Bill & Melinda Gates Foundation

Private Sector Innovates to Eliminate Malaria in Cambodia

April 20, 2015

On this World Malaria Day, it’s important to reflect on the major ground we’ve gained. For example, in the last decade, Cambodia has achieved impressive results in its fight against the disease — so much so that it is now one of the 17 countries in South East Asia aiming to eliminate malaria by 2025. But the largest gains can often be madeby closing the smallest gaps.

Cambodia’s National Strategy for Malaria Elimination stresses the need for early diagnosis to detect all malaria cases, lest the problem once again grow to previous proportions. The strategy relies on public and private sector providers offering access to reliable diagnostics and high quality malaria treatment, while simultaneously preventing the use of substandard drugs and monotherapies. These steps are vital to ensuring that artemisinin-resistant parasites, which threaten control and elimination gains with the prospect of untreatable malaria, are not allowed to spread.

Indeed, the spread of artemisinin-resistant parasites heightens the sense of urgency in the fight against malaria and amplifies the need to detect and treat every single case promptly and appropriately.  To do this, it’s critical to reach remote, high-risk populations with limited access to health services and inconsistent treatment seeking behaviours.  This means creatively pressing the private sector — where 60% of antimalarial drugs are distributed in Cambodia — into service.

Increasing demand for malaria case management services

Mobile migrant workers in Cambodia run a greater risk of malaria infection than other populations. Their work brings them to endemic forested areas – and they often do not have access to preventive measures, such as insecticide-treated nets or repellents. In addition, because of the overall decline in malaria cases in the country, they rarely link their symptoms to malaria and forego treatment. When treatment is sought, it is often among informal providers who often prescribe a mix of drugs of unknown origin and efficacy.

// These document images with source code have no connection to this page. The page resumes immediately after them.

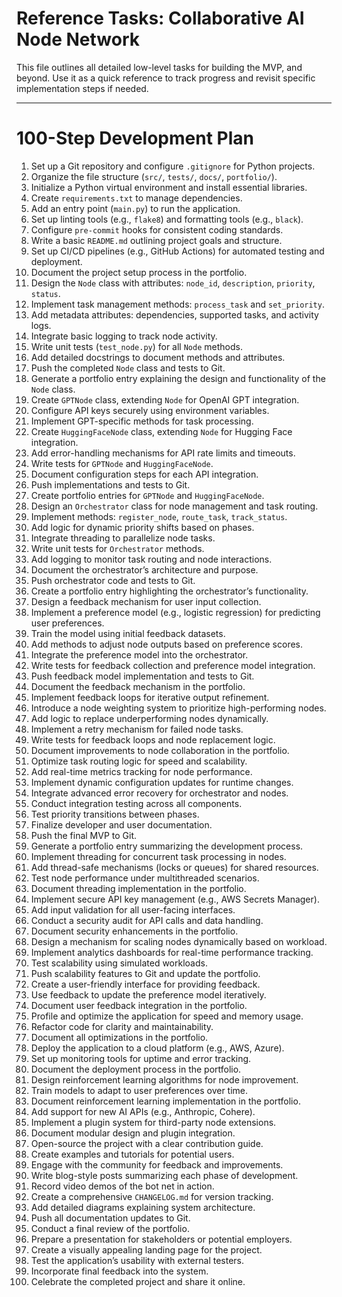 # Reference Tasks: Collaborative AI Node Network

This file outlines all detailed low-level tasks for building the MVP, and beyond. Use it as a quick reference to track progress and revisit specific implementation steps if needed.

---

# 100-Step Development Plan

1. Set up a Git repository and configure `.gitignore` for Python projects.  
2. Organize the file structure (`src/`, `tests/`, `docs/`, `portfolio/`).  
3. Initialize a Python virtual environment and install essential libraries.  
4. Create `requirements.txt` to manage dependencies.  
5. Add an entry point (`main.py`) to run the application.  
6. Set up linting tools (e.g., `flake8`) and formatting tools (e.g., `black`).  
7. Configure `pre-commit` hooks for consistent coding standards.  
8. Write a basic `README.md` outlining project goals and structure.  
9. Set up CI/CD pipelines (e.g., GitHub Actions) for automated testing and deployment.  
10. Document the project setup process in the portfolio.  
11. Design the `Node` class with attributes: `node_id`, `description`, `priority`, `status`.  
12. Implement task management methods: `process_task` and `set_priority`.  
13. Add metadata attributes: dependencies, supported tasks, and activity logs.  
14. Integrate basic logging to track node activity.  
15. Write unit tests (`test_node.py`) for all `Node` methods.  
16. Add detailed docstrings to document methods and attributes.  
17. Push the completed `Node` class and tests to Git.  
18. Generate a portfolio entry explaining the design and functionality of the `Node` class.  
19. Create `GPTNode` class, extending `Node` for OpenAI GPT integration.  
20. Configure API keys securely using environment variables.  
21. Implement GPT-specific methods for task processing.  
22. Create `HuggingFaceNode` class, extending `Node` for Hugging Face integration.  
23. Add error-handling mechanisms for API rate limits and timeouts.  
24. Write tests for `GPTNode` and `HuggingFaceNode`.  
25. Document configuration steps for each API integration.  
26. Push implementations and tests to Git.  
27. Create portfolio entries for `GPTNode` and `HuggingFaceNode`.  
28. Design an `Orchestrator` class for node management and task routing.  
29. Implement methods: `register_node`, `route_task`, `track_status`.  
30. Add logic for dynamic priority shifts based on phases.  
31. Integrate threading to parallelize node tasks.  
32. Write unit tests for `Orchestrator` methods.  
33. Add logging to monitor task routing and node interactions.  
34. Document the orchestrator’s architecture and purpose.  
35. Push orchestrator code and tests to Git.  
36. Create a portfolio entry highlighting the orchestrator’s functionality.  
37. Design a feedback mechanism for user input collection.  
38. Implement a preference model (e.g., logistic regression) for predicting user preferences.  
39. Train the model using initial feedback datasets.  
40. Add methods to adjust node outputs based on preference scores.  
41. Integrate the preference model into the orchestrator.  
42. Write tests for feedback collection and preference model integration.  
43. Push feedback model implementation and tests to Git.  
44. Document the feedback mechanism in the portfolio.  
45. Implement feedback loops for iterative output refinement.  
46. Introduce a node weighting system to prioritize high-performing nodes.  
47. Add logic to replace underperforming nodes dynamically.  
48. Implement a retry mechanism for failed node tasks.  
49. Write tests for feedback loops and node replacement logic.  
50. Document improvements to node collaboration in the portfolio.  
51. Optimize task routing logic for speed and scalability.  
52. Add real-time metrics tracking for node performance.  
53. Implement dynamic configuration updates for runtime changes.  
54. Integrate advanced error recovery for orchestrator and nodes.  
55. Conduct integration testing across all components.  
56. Test priority transitions between phases.  
57. Finalize developer and user documentation.  
58. Push the final MVP to Git.  
59. Generate a portfolio entry summarizing the development process.  
60. Implement threading for concurrent task processing in nodes.  
61. Add thread-safe mechanisms (locks or queues) for shared resources.  
62. Test node performance under multithreaded scenarios.  
63. Document threading implementation in the portfolio.  
64. Implement secure API key management (e.g., AWS Secrets Manager).  
65. Add input validation for all user-facing interfaces.  
66. Conduct a security audit for API calls and data handling.  
67. Document security enhancements in the portfolio.  
68. Design a mechanism for scaling nodes dynamically based on workload.  
69. Implement analytics dashboards for real-time performance tracking.  
70. Test scalability using simulated workloads.  
71. Push scalability features to Git and update the portfolio.  
72. Create a user-friendly interface for providing feedback.  
73. Use feedback to update the preference model iteratively.  
74. Document user feedback integration in the portfolio.  
75. Profile and optimize the application for speed and memory usage.  
76. Refactor code for clarity and maintainability.  
77. Document all optimizations in the portfolio.  
78. Deploy the application to a cloud platform (e.g., AWS, Azure).  
79. Set up monitoring tools for uptime and error tracking.  
80. Document the deployment process in the portfolio.  
81. Design reinforcement learning algorithms for node improvement.  
82. Train models to adapt to user preferences over time.  
83. Document reinforcement learning implementation in the portfolio.  
84. Add support for new AI APIs (e.g., Anthropic, Cohere).  
85. Implement a plugin system for third-party node extensions.  
86. Document modular design and plugin integration.  
87. Open-source the project with a clear contribution guide.  
88. Create examples and tutorials for potential users.  
89. Engage with the community for feedback and improvements.  
90. Write blog-style posts summarizing each phase of development.  
91. Record video demos of the bot net in action.  
92. Create a comprehensive `CHANGELOG.md` for version tracking.  
93. Add detailed diagrams explaining system architecture.  
94. Push all documentation updates to Git.  
95. Conduct a final review of the portfolio.  
96. Prepare a presentation for stakeholders or potential employers.  
97. Create a visually appealing landing page for the project.  
98. Test the application’s usability with external testers.  
99. Incorporate final feedback into the system.  
100. Celebrate the completed project and share it online.  

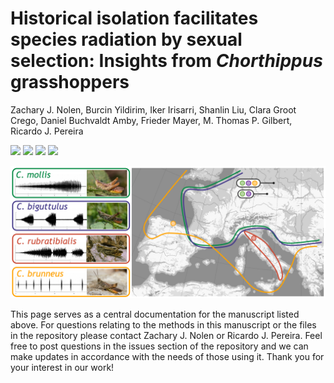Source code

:# Historical isolation facilitates species radiation by sexual selection: Insights from *Chorthippus* grasshoppers

Zachary J. Nolen, Burcin Yildirim, Iker Irisarri, Shanlin Liu, Clara Groot Crego, Daniel Buchvaldt Amby, Frieder Mayer, M. Thomas P. Gilbert, Ricardo J. Pereira

  <a href="https://onlinelibrary.wiley.com/doi/10.1111/mec.15695"><img src="https://img.shields.io/badge/Molecular%20Ecology-10.1111/mec.15695-%23008d3c"></a>
  <a href="https://www.ncbi.nlm.nih.gov/bioproject/PRJNA665162"><img src="https://img.shields.io/badge/NCBI%20BioProject-PRJNA665162-%23008d3c"></a>
	<a href="https://doi.org/10.5061/dryad.pzgmsbchj"><img src="https://img.shields.io/badge/Dryad-10.5061/dryad.pzgmsbchj-%23008d3c"></a>
	<a href="https://github.com/zjnolen/chorthippus_radiation"><img src="https://img.shields.io/badge/GitHub-zjnolen/chorthippus__radiation-%23008d3c"></a>

![chorthippus_distribution](_images/Fig1_sampling.png)

This page serves as a central documentation for the manuscript listed above. For questions relating to the methods in this manuscript or the files in the repository please contact Zachary J. Nolen or Ricardo J. Pereira. Feel free to post questions in the issues section of the repository and we can make updates in accordance with the needs of those using it. Thank you for your interest in our work!
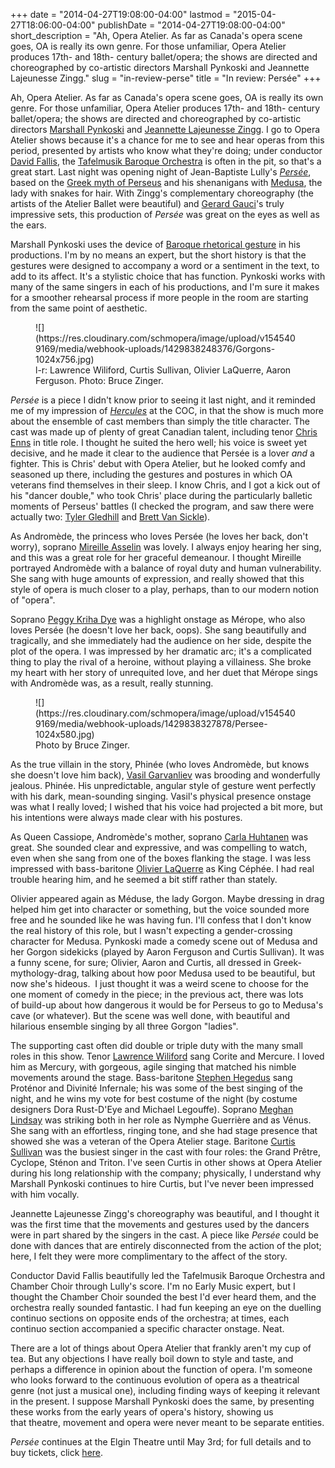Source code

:+++
date = "2014-04-27T19:08:00-04:00"
lastmod = "2015-04-27T18:06:00-04:00"
publishDate = "2014-04-27T19:08:00-04:00"
short_description = "Ah, Opera Atelier. As far as Canada's opera scene goes, OA is really its own genre. For those unfamiliar, Opera Atelier produces 17th- and 18th- century ballet/opera; the shows are directed and choreographed by co-artistic directors Marshall Pynkoski and Jeannette Lajeunesse Zingg."
slug = "in-review-perse"
title = "In review: Persée"
+++

Ah, Opera Atelier. As far as Canada's opera scene goes, OA is really its own genre. For those unfamiliar, Opera Atelier produces 17th- and 18th- century ballet/opera; the shows are directed and choreographed by co-artistic directors [Marshall Pynkoski](http://www.operaatelier.com/about/creative-team/) and [Jeannette Lajeunesse Zingg](http://www.operaatelier.com/about/creative-team/). I go to Opera Atelier shows because it's a chance for me to see and hear operas from this period, presented by artists who know what they're doing; under conductor [David Fallis](http://barczablog.com/2012/10/12/10-questions-for-david-fallis/), the [Tafelmusik Baroque Orchestra](http://www.tafelmusik.org/) is often in the pit, so that's a great start. Last night was opening night of Jean-Baptiste Lully's [_Persée_](http://www.operaatelier.com/season/13-14/persee/), based on the [Greek myth of Perseus](http://www.greekmythology.com/Myths/Heroes/Perseus/perseus.html) and his shenanigans with [Medusa](http://www.greekmythology.com/Myths/Creatures/Medusa/medusa.html), the lady with snakes for hair. With Zingg's complementary choreography (the artists of the Atelier Ballet were beautiful) and [Gerard Gauci](http://barczablog.com/2011/10/23/10for_gg/)'s truly impressive sets, this production of _Persée_ was great on the eyes as well as the ears.

Marshall Pynkoski uses the device of [Baroque rhetorical gesture](http://www.operaatelier.com/education/opera-lovers/about-the-art/acting/) in his productions. I'm by no means an expert, but the short history is that the gestures were designed to accompany a word or a sentiment in the text, to add to its affect. It's a stylistic choice that has function. Pynkoski works with many of the same singers in each of his productions, and I'm sure it makes for a smoother rehearsal process if more people in the room are starting from the same point of aesthetic.

<figure data-type="image">
![](https://res.cloudinary.com/schmopera/image/upload/v1545409169/media/webhook-uploads/1429838248376/Gorgons-1024x756.jpg)
<figcaption>l-r: Lawrence Wiliford, Curtis Sullivan, Olivier LaQuerre, Aaron Ferguson. Photo: Bruce Zinger.</figcaption>
</figure>

_Persée_ is a piece I didn't know prior to seeing it last night, and it reminded me of my impression of [_Hercules_](/in-review-hercules/) at the COC, in that the show is much more about the ensemble of cast members than simply the title character. The cast was made up of plenty of great Canadian talent, including tenor [Chris Enns](http://www.deanartists.com/vocal/tenor/christopher-enns) in title role. I thought he suited the hero well; his voice is sweet yet decisive, and he made it clear to the audience that Persée is a lover _and_ a fighter. This is Chris' debut with Opera Atelier, but he looked comfy and seasoned up there, including the gestures and postures in which OA veterans find themselves in their sleep. I know Chris, and I got a kick out of his "dancer double," who took Chris' place during the particularly balletic moments of Perseus' battles (I checked the program, and saw there were actually two: [Tyler Gledhill](http://www.thedietrichgroup.com/about/biographies/tyler-gledhill-dance-artist/) and [Brett Van Sickle](http://national.ballet.ca/thecompany/firstsoloists/Brett_van_Sickle/)).

As Andromède, the princess who loves Persée (he loves her back, don't worry), soprano [Mireille Asselin](http://www.mireilleasselin.com/) was lovely. I always enjoy hearing her sing, and this was a great role for her graceful demeanour. I thought Mireille portrayed Andromède with a balance of royal duty and human vulnerability. She sang with huge amounts of expression, and really showed that this style of opera is much closer to a play, perhaps, than to our modern notion of "opera".

Soprano [Peggy Kriha Dye](http://columbusblack.com/index.php?option=com_content&view=article&id=320:peggy-kriha-dye-named-general-manager-of-opera-columbus&catid=36:news) was a highlight onstage as Mérope, who also loves Persée (he doesn't love her back, oops). She sang beautifully and tragically, and she immediately had the audience on her side, despite the plot of the opera. I was impressed by her dramatic arc; it's a complicated thing to play the rival of a heroine, without playing a villainess. She broke my heart with her story of unrequited love, and her duet that Mérope sings with Andromède was, as a result, really stunning.

<figure data-type="image">
![](https://res.cloudinary.com/schmopera/image/upload/v1545409169/media/webhook-uploads/1429838327878/Persee-1024x580.jpg)
<figcaption>Photo by Bruce Zinger.</figcaption>
</figure>

As the true villain in the story, Phinée (who loves Andromède, but knows she doesn't love him back), [Vasil Garvanliev](http://imgartists.com/artist/vasil_garvanliev) was brooding and wonderfully jealous. Phinée. His unpredictable, angular style of gesture went perfectly with his dark, mean-sounding singing. Vasil's physical presence onstage was what I really loved; I wished that his voice had projected a bit more, but his intentions were always made clear with his postures.

As Queen Cassiope, Andromède's mother, soprano [Carla Huhtanen](http://www.carlahuhtanen.com/) was great. She sounded clear and expressive, and was compelling to watch, even when she sang from one of the boxes flanking the stage. I was less impressed with bass-baritone [Olivier LaQuerre](http://www.olivierlaquerre.com/en/Baritone/Home.html) as King Céphée. I had real trouble hearing him, and he seemed a bit stiff rather than stately.

Olivier appeared again as Méduse, the lady Gorgon. Maybe dressing in drag helped him get into character or something, but the voice sounded more free and he sounded like he was having fun. I'll confess that I don't know the real history of this role, but I wasn't expecting a gender-crossing character for Medusa. Pynkoski made a comedy scene out of Medusa and her Gorgon sidekicks (played by Aaron Ferguson and Curtis Sullivan). It was a funny scene, for sure; Olivier, Aaron and Curtis, all dressed in Greek-mythology-drag, talking about how poor Medusa used to be beautiful, but now she's hideous.  I just thought it was a weird scene to choose for the one moment of comedy in the piece; in the previous act, there was lots of build-up about how dangerous it would be for Perseus to go to Medusa's cave (or whatever). But the scene was well done, with beautiful and hilarious ensemble singing by all three Gorgon "ladies".

The supporting cast often did double or triple duty with the many small roles in this show. Tenor [Lawrence Wiliford](http://www.lawrencewiliford.com/) sang Corite and Mercure. I loved him as Mercury, with gorgeous, agile singing that matched his nimble movements around the stage. Bass-baritone [Stephen Hegedus](http://www.stephenhegedus.com/) sang Proténor and Divinité Infernale; his was some of the best singing of the night, and he wins my vote for best costume of the night (by costume designers Dora Rust-D'Eye and Michael Legouffe). Soprano [Meghan Lindsay](http://www.meghanlindsay.com/) was striking both in her role as Nymphe Guerrière and as Vénus. She sang with an effortless, ringing tone, and she had stage presence that showed she was a veteran of the Opera Atelier stage. Baritone [Curtis Sullivan](http://www.deanartists.com/vocal/bass-baritone/curtis-sullivan) was the busiest singer in the cast with four roles: the Grand Prêtre, Cyclope, Sténon and Triton. I've seen Curtis in other shows at Opera Atelier during his long relationship with the company; physically, I understand why Marshall Pynkoski continues to hire Curtis, but I've never been impressed with him vocally.

Jeannette Lajeunesse Zingg's choreography was beautiful, and I thought it was the first time that the movements and gestures used by the dancers were in part shared by the singers in the cast. A piece like _Persée_ could be done with dances that are entirely disconnected from the action of the plot; here, I felt they were more complimentary to the affect of the story.

Conductor David Fallis beautifully led the Tafelmusik Baroque Orchestra and Chamber Choir through Lully's score. I'm no Early Music expert, but I thought the Chamber Choir sounded the best I'd ever heard them, and the orchestra really sounded fantastic. I had fun keeping an eye on the duelling continuo sections on opposite ends of the orchestra; at times, each continuo section accompanied a specific character onstage. Neat.

There are a lot of things about Opera Atelier that frankly aren't my cup of tea. But any objections I have really boil down to style and taste, and perhaps a difference in opinion about the function of opera. I'm someone who looks forward to the continuous evolution of opera as a theatrical genre (not just a musical one), including finding ways of keeping it relevant in the present. I suppose Marshall Pynkoski does the same, by presenting these works from the early years of opera's history, showing us that theatre, movement and opera were never meant to be separate entities.

_Persée_ continues at the Elgin Theatre until May 3rd; for full details and to buy tickets, click [here](http://www.operaatelier.com/season/13-14/persee/).
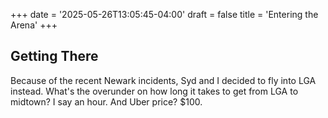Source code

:+++
date = '2025-05-26T13:05:45-04:00'
draft = false
title = 'Entering the Arena'
+++

## Getting There
Because of the recent Newark incidents, Syd and I decided to fly into LGA instead. What's the overunder on how long it takes to get from LGA to midtown? I say an hour. And Uber price? $100. 
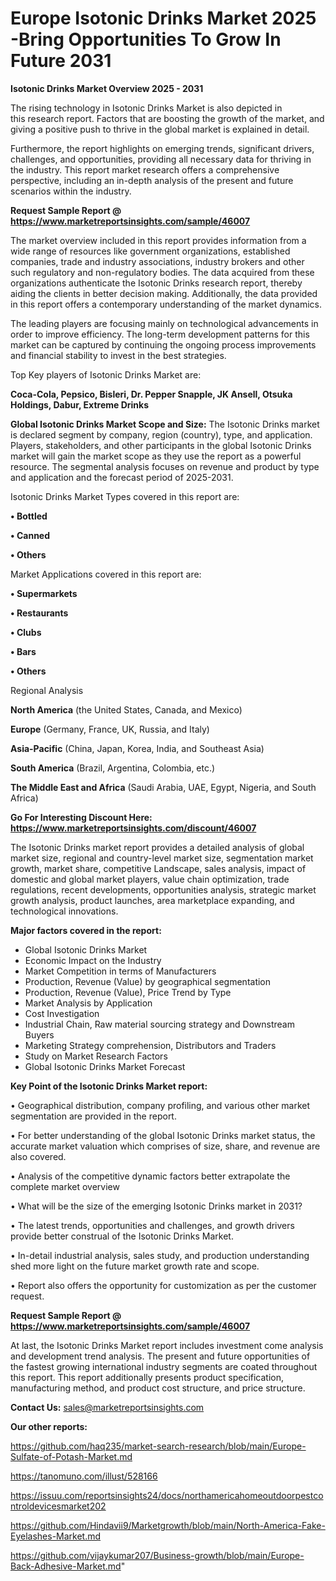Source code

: # Europe Isotonic Drinks Market 2025 -Bring Opportunities To Grow In Future 2031

<Strong> Isotonic Drinks Market Overview 2025 - 2031</strong>

The rising technology in Isotonic Drinks Market is also depicted in this research report. Factors that are boosting the growth of the market, and giving a positive push to thrive in the global market is explained in detail.

Furthermore, the report highlights on emerging trends, significant drivers, challenges, and opportunities, providing all necessary data for thriving in the industry. This report market research offers a comprehensive perspective, including an in-depth analysis of the present and future scenarios within the industry.

<strong>Request Sample Report @ <a href=https://www.marketreportsinsights.com/sample/46007>https://www.marketreportsinsights.com/sample/46007</a></strong>

The market overview included in this report provides information from a wide range of resources like government organizations, established companies, trade and industry associations, industry brokers and other such regulatory and non-regulatory bodies. The data acquired from these organizations authenticate the Isotonic Drinks research report, thereby aiding the clients in better decision making. Additionally, the data provided in this report offers a contemporary understanding of the market dynamics.

The leading players are focusing mainly on technological advancements in order to improve efficiency. The long-term development patterns for this market can be captured by continuing the ongoing process improvements and financial stability to invest in the best strategies.

Top Key players of Isotonic Drinks Market are:

<strong>Coca-Cola, Pepsico, Bisleri, Dr. Pepper Snapple, JK Ansell, Otsuka Holdings, Dabur, Extreme Drinks</strong>

<strong><b>Global Isotonic Drinks Market Scope and Size:</b></strong>
The Isotonic Drinks market is declared segment by company, region (country), type, and application. Players, stakeholders, and other participants in the global Isotonic Drinks market will gain the market scope as they use the report as a powerful resource. The segmental analysis focuses on revenue and product by type and application and the forecast period of 2025-2031.

Isotonic Drinks Market Types covered in this report are:

<strong>•  Bottled

•  Canned

•  Others</strong>

Market Applications covered in this report are:

<strong>•  Supermarkets

•  Restaurants

•  Clubs

•  Bars

•  Others</strong> 

Regional Analysis

<strong>North America</strong> (the United States, Canada, and Mexico)

<strong>Europe</strong> (Germany, France, UK, Russia, and Italy)

<strong>Asia-Pacific</strong> (China, Japan, Korea, India, and Southeast Asia)

<strong>South America</strong> (Brazil, Argentina, Colombia, etc.)

<strong>The Middle East and Africa</strong> (Saudi Arabia, UAE, Egypt, Nigeria, and South Africa)

<strong>Go For Interesting Discount Here: <a href=https://www.marketreportsinsights.com/discount/46007>https://www.marketreportsinsights.com/discount/46007</a></strong>

The Isotonic Drinks market report provides a detailed analysis of global market size, regional and country-level market size, segmentation market growth, market share, competitive Landscape, sales analysis, impact of domestic and global market players, value chain optimization, trade regulations, recent developments, opportunities analysis, strategic market growth analysis, product launches, area marketplace expanding, and technological innovations.

<strong><b>Major factors covered in the report:</b></strong>
<ul>
  <li>Global Isotonic Drinks Market </li>
  <li>Economic Impact on the Industry</li>
  <li>Market Competition in terms of Manufacturers</li>
  <li>Production, Revenue (Value) by geographical segmentation</li>
  <li>Production, Revenue (Value), Price Trend by Type</li>
  <li>Market Analysis by Application</li>
  <li>Cost Investigation</li>
  <li>Industrial Chain, Raw material sourcing strategy and Downstream Buyers</li>
  <li>Marketing Strategy comprehension, Distributors and Traders</li>
  <li>Study on Market Research Factors</li>
  <li>Global Isotonic Drinks Market Forecast</li>
</ul>

<strong><b>Key Point of the Isotonic Drinks Market report:</b></strong>

• Geographical distribution, company profiling, and various other market segmentation are provided in the report.

• For better understanding of the global Isotonic Drinks market status, the accurate market valuation which comprises of size, share, and revenue are also covered.

• Analysis of the competitive dynamic factors better extrapolate the complete market overview

• What will be the size of the emerging Isotonic Drinks market in 2031?

• The latest trends, opportunities and challenges, and growth drivers provide better construal of the Isotonic Drinks Market.

• In-detail industrial analysis, sales study, and production understanding shed more light on the future market growth rate and scope.

• Report also offers the opportunity for customization as per the customer request.

<strong>Request Sample Report @ <a href=https://www.marketreportsinsights.com/sample/46007>https://www.marketreportsinsights.com/sample/46007</a></strong>

At last, the Isotonic Drinks Market report includes investment come analysis and development trend analysis. The present and future opportunities of the fastest growing international industry segments are coated throughout this report. This report additionally presents product specification, manufacturing method, and product cost structure, and price structure.

<strong>Contact Us:</strong>
sales@marketreportsinsights.com

<strong>Our other reports:</strong>

<a href=https://github.com/haq235/market-search-research/blob/main/Europe-Sulfate-of-Potash-Market.md>https://github.com/haq235/market-search-research/blob/main/Europe-Sulfate-of-Potash-Market.md</a>

<a href=https://tanomuno.com/illust/528166>https://tanomuno.com/illust/528166</a>

<a href=https://issuu.com/reportsinsights24/docs/northamericahomeoutdoorpestcontroldevicesmarket202>https://issuu.com/reportsinsights24/docs/northamericahomeoutdoorpestcontroldevicesmarket202</a>

<a href=https://github.com/Hindavii9/Marketgrowth/blob/main/North-America-Fake-Eyelashes-Market.md>https://github.com/Hindavii9/Marketgrowth/blob/main/North-America-Fake-Eyelashes-Market.md</a>

<a href=https://github.com/vijaykumar207/Business-growth/blob/main/Europe-Back-Adhesive-Market.md>https://github.com/vijaykumar207/Business-growth/blob/main/Europe-Back-Adhesive-Market.md</a>"
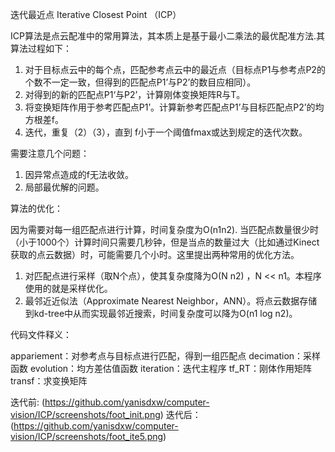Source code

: 
迭代最近点 Iterative Closest Point （ICP）

ICP算法是点云配准中的常用算法，其本质上是基于最小二乘法的最优配准方法.其算法过程如下：

1. 对于目标点云中的每个点，匹配参考点云中的最近点（目标点P1与参考点P2的个数不一定一致，但得到的匹配点P1’与P2’的数目应相同）。
2. 对得到的新的匹配点P1‘与P2’，计算刚体变换矩阵R与T。
3. 将变换矩阵作用于参考匹配点P1’。计算新参考匹配点P1’与目标匹配点P2’的均方根差f。
4. 迭代，重复（2）（3），直到 f小于一个阈值fmax或达到规定的迭代次数。

需要注意几个问题：

1. 因异常点造成的f无法收敛。
2. 局部最优解的问题。

算法的优化：

因为需要对每一组匹配点进行计算，时间复杂度为O(n1n2). 当匹配点数量很少时（小于1000个）计算时间只需要几秒钟，但是当点的数量过大（比如通过Kinect获取的点云数据）时，可能需要几个小时。这里提出两种常用的优化方法。

1. 对匹配点进行采样（取N个点），使其复杂度降为O(N n2) ，N << n1。本程序使用的就是采样优化。
2. 最邻近近似法（Approximate Nearest Neighbor，ANN）。将点云数据存储到kd-tree中从而实现最邻近搜索，时间复杂度可以降为O(n1 log n2)。

代码文件释义：

 appariement：对参考点与目标点进行匹配，得到一组匹配点
 decimation：采样函数
 evolution：均方差估值函数
 iteration：迭代主程序
 tf_RT：刚体作用矩阵
 transf：求变换矩阵

迭代前:
(https://github.com/yanisdxw/computer-vision/ICP/screenshots/foot_init.png)
迭代后：
(https://github.com/yanisdxw/computer-vision/ICP/screenshots/foot_ite5.png)
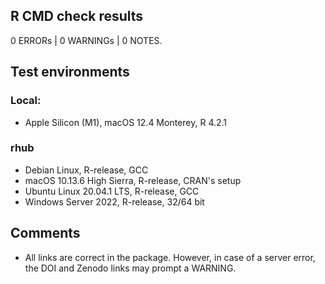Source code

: ## R CMD check results

0 ERRORs | 0 WARNINGs | 0 NOTES.

## Test environments

### Local:
* Apple Silicon (M1), macOS 12.4 Monterey, R 4.2.1

### rhub
* Debian Linux, R-release, GCC
* macOS 10.13.6 High Sierra, R-release, CRAN's setup
* Ubuntu Linux 20.04.1 LTS, R-release, GCC
* Windows Server 2022, R-release, 32/64 bit

## Comments
* All links are correct in the package. However, in case of a server error, the DOI and Zenodo links may prompt a WARNING.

In order to reach the remote populations of mobile workers and their families, Population Services International-Cambodia (PSI-Cambodia) is implementing an innovative project in partnership with the corporate private sector and the Gates Foundation. Working with rubber plantation owners in northeast Cambodia, PSI-Cambodia is operating across five provinces on 45 of the largest plantations (with a plan to expand to 100 plantations in 8 provinces this year) through a network of community health workers or Plantation Malaria Workers (PMWs). Data collected in these plantations show that almost a third of tested fever cases are malaria, highlighting the need to reach workers and their families to ensure they are given a rapid diagnostic test and receive quality treatment if positive.

To increase treatment-seeking behaviour, PSI-Cambodia is launching an integrated delivery of health services through PMWs, which offers the workers and their families free deworming and diarrhea treatment, as well as condom distribution — all in addition to malaria prevention, diagnosis and treatment. By offering a range of highly sought-after health interventions, the project generates consumer demand, increases workers’ trust in PMWs and improves perceptions of the PMWs added value.

Strengthening public-private partnerships

Effective collaboration between the private and public health sectors is an essential component of Cambodia’s malaria elimination strategy. This project uses a range of technology solutions to assess the quality of care administered by PMWs, to track actual malaria cases among high-risk populations in rubber plantations, and ultimately share information with both regional and national authorities.

Teams using tablet-based programming for supportive supervision have conducted over 130 quality assurance assessments to date. PMWs will soon use mobile phones to upload caseload data to an integrated information system linked to the national malaria reporting system. The newest programming will enable real-time data sharing and options for analysis across decision-making tiers. Programs like these are often the only option available to the public sector for integration of private sector data into its own registry.

On the path to eliminate malaria, no innovation can be left untested.  But it’s likely that no single innovation alone will turn the tide either. By integrating the right partnerships, technologies and most important, an understanding of the population we aim to treat, elimination can, indeed, be in our grasp.